**TASK TO CARRY OUT**
Write out all of the data again, exactly as it reads.

**RECORDS FOR THIS EXERCISE**

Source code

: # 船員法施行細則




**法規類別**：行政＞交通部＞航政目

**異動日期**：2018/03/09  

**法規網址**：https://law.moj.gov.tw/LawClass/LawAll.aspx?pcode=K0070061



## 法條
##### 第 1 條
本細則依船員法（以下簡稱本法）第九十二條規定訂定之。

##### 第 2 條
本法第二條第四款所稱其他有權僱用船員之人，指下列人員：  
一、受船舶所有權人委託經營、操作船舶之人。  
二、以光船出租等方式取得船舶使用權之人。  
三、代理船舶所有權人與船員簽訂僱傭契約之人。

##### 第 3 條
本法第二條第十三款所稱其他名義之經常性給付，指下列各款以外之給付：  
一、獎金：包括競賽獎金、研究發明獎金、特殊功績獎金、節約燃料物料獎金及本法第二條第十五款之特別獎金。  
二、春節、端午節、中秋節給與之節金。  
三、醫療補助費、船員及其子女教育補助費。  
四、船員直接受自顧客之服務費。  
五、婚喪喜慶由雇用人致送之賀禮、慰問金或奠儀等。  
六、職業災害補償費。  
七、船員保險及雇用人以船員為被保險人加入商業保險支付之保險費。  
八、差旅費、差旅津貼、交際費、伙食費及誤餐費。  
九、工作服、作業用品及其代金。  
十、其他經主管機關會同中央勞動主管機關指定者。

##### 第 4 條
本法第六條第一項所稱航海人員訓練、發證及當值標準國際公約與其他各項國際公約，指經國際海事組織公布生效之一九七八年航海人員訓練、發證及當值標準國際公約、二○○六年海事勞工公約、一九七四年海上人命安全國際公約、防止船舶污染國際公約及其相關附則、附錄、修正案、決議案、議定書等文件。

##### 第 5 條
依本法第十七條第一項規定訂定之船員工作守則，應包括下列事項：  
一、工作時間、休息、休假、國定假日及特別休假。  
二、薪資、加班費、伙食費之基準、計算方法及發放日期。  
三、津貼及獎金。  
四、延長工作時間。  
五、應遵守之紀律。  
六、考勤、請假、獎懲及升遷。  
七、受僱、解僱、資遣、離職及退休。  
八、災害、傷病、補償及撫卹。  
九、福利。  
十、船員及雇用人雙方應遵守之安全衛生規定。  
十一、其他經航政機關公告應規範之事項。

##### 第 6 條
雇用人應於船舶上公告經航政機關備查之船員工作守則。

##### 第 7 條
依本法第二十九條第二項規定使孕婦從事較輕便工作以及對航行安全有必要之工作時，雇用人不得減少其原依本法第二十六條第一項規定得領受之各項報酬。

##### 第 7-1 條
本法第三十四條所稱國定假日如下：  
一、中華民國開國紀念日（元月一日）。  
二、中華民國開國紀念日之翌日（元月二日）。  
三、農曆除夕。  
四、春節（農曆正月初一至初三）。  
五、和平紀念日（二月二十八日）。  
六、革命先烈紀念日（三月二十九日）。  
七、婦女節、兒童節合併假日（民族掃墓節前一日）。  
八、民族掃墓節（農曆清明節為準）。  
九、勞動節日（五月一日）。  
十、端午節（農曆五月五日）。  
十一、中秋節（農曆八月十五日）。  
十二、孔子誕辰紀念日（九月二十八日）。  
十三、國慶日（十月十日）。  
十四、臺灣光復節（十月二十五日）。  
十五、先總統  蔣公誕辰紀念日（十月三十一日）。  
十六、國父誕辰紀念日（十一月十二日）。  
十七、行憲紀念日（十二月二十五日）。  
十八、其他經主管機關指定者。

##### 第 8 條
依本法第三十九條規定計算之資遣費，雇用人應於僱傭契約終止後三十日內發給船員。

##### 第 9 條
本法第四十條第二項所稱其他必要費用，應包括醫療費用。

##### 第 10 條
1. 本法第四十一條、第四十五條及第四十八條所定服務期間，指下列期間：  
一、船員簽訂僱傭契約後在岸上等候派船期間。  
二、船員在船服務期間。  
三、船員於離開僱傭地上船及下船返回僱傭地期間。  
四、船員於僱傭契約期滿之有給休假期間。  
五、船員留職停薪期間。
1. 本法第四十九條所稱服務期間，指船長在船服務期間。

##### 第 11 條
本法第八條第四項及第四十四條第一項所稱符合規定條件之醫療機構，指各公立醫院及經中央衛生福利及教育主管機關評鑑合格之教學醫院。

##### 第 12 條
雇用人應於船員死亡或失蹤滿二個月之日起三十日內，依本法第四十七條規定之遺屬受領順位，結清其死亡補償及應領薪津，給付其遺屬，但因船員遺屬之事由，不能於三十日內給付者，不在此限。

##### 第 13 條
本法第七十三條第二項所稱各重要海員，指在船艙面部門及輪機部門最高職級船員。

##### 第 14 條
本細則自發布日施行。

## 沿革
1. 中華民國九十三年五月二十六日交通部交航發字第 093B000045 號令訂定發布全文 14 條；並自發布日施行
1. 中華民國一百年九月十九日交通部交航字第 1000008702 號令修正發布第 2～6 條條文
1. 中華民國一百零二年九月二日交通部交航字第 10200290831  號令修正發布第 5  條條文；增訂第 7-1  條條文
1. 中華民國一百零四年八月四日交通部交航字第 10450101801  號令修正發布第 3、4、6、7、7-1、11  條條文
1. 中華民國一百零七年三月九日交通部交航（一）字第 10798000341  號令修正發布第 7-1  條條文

**RESPONSE**
Source code

: # 船員法施行細則




**法規類別**：行政＞交通部＞航政目

**異動日期**：2018/03/09  

**法規網址**：https://law.moj.gov.tw/LawClass/LawAll.aspx?pcode=K0070061



## 法條
##### 第 1 條
本細則依船員法（以下簡稱本法）第九十二條規定訂定之。

##### 第 2 條
本法第二條第四款所稱其他有權僱用船員之人，指下列人員：  
一、受船舶所有權人委託經營、操作船舶之人。  
二、以光船出租等方式取得船舶使用權之人。  
三、代理船舶所有權人與船員簽訂僱傭契約之人。

##### 第 3 條
本法第二條第十三款所稱其他名義之經常性給付，指下列各款以外之給付：  
一、獎金：包括競賽獎金、研究發明獎金、特殊功績獎金、節約燃料物料獎金及本法第二條第十五款之特別獎金。  
二、春節、端午節、中秋節給與之節金。  
三、醫療補助費、船員及其子女教育補助費。  
四、船員直接受自顧客之服務費。  
五、婚喪喜慶由雇用人致送之賀禮、慰問金或奠儀等。  
六、職業災害補償費。  
七、船員保險及雇用人以船員為被保險人加入商業保險支付之保險費。  
八、差旅費、差旅津貼、交際費、伙食費及誤餐費。  
九、工作服、作業用品及其代金。  
十、其他經主管機關會同中央勞動主管機關指定者。

##### 第 4 條
本法第六條第一項所稱航海人員訓練、發證及當值標準國際公約與其他各項國際公約，指經國際海事組織公布生效之一九七八年航海人員訓練、發證及當值標準國際公約、二○○六年海事勞工公約、一九七四年海上人命安全國際公約、防止船舶污染國際公約及其相關附則、附錄、修正案、決議案、議定書等文件。

##### 第 5 條
依本法第十七條第一項規定訂定之船員工作守則，應包括下列事項：  
一、工作時間、休息、休假、國定假日及特別休假。  
二、薪資、加班費、伙食費之基準、計算方法及發放日期。  
三、津貼及獎金。  
四、延長工作時間。  
五、應遵守之紀律。  
六、考勤、請假、獎懲及升遷。  
七、受僱、解僱、資遣、離職及退休。  
八、災害、傷病、補償及撫卹。  
九、福利。  
十、船員及雇用人雙方應遵守之安全衛生規定。  
十一、其他經航政機關公告應規範之事項。

##### 第 6 條
雇用人應於船舶上公告經航政機關備查之船員工作守則。

##### 第 7 條
依本法第二十九條第二項規定使孕婦從事較輕便工作以及對航行安全有必要之工作時，雇用人不得減少其原依本法第二十六條第一項規定得領受之各項報酬。

##### 第 7-1 條
本法第三十四條所稱國定假日如下：  
一、中華民國開國紀念日（元月一日）。  
二、中華民國開國紀念日之翌日（元月二日）。  
三、農曆除夕。  
四、春節（農曆正月初一至初三）。  
五、和平紀念日（二月二十八日）。  
六、革命先烈紀念日（三月二十九日）。  
七、婦女節、兒童節合併假日（民族掃墓節前一日）。  
八、民族掃墓節（農曆清明節為準）。  
九、勞動節日（五月一日）。  
十、端午節（農曆五月五日）。  
十一、中秋節（農曆八月十五日）。  
十二、孔子誕辰紀念日（九月二十八日）。  
十三、國慶日（十月十日）。  
十四、臺灣光復節（十月二十五日）。  
十五、先總統  蔣公誕辰紀念日（十月三十一日）。  
十六、國父誕辰紀念日（十一月十二日）。  
十七、行憲紀念日（十二月二十五日）。  
十八、其他經主管機關指定者。

##### 第 8 條
依本法第三十九條規定計算之資遣費，雇用人應於僱傭契約終止後三十日內發給船員。

##### 第 9 條
本法第四十條第二項所稱其他必要費用，應包括醫療費用。

##### 第 10 條
1. 本法第四十一條、第四十五條及第四十八條所定服務期間，指下列期間：  
一、船員簽訂僱傭契約後在岸上等候派船期間。  
二、船員在船服務期間。  
三、船員於離開僱傭地上船及下船返回僱傭地期間。  
四、船員於僱傭契約期滿之有給休假期間。  
五、船員留職停薪期間。
1. 本法第四十九條所稱服務期間，指船長在船服務期間。

##### 第 11 條
本法第八條第四項及第四十四條第一項所稱符合規定條件之醫療機構，指各公立醫院及經中央衛生福利及教育主管機關評鑑合格之教學醫院。

##### 第 12 條
雇用人應於船員死亡或失蹤滿二個月之日起三十日內，依本法第四十七條規定之遺屬受領順位，結清其死亡補償及應領薪津，給付其遺屬，但因船員遺屬之事由，不能於三十日內給付者，不在此限。

##### 第 13 條
本法第七十三條第二項所稱各重要海員，指在船艙面部門及輪機部門最高職級船員。

##### 第 14 條
本細則自發布日施行。

## 沿革
1. 中華民國九十三年五月二十六日交通部交航發字第 093B000045 號令訂定發布全文 14 條；並自發布日施行
1. 中華民國一百年九月十九日交通部交航字第 1000008702 號令修正發布第 2～6 條條文
1. 中華民國一百零二年九月二日交通部交航字第 10200290831  號令修正發布第 5  條條文；增訂第 7-1  條條文
1. 中華民國一百零四年八月四日交通部交航字第 10450101801  號令修正發布第 3、4、6、7、7-1、11  條條文
1. 中華民國一百零七年三月九日交通部交航（一）字第 10798000341  號令修正發布第 7-1  條條文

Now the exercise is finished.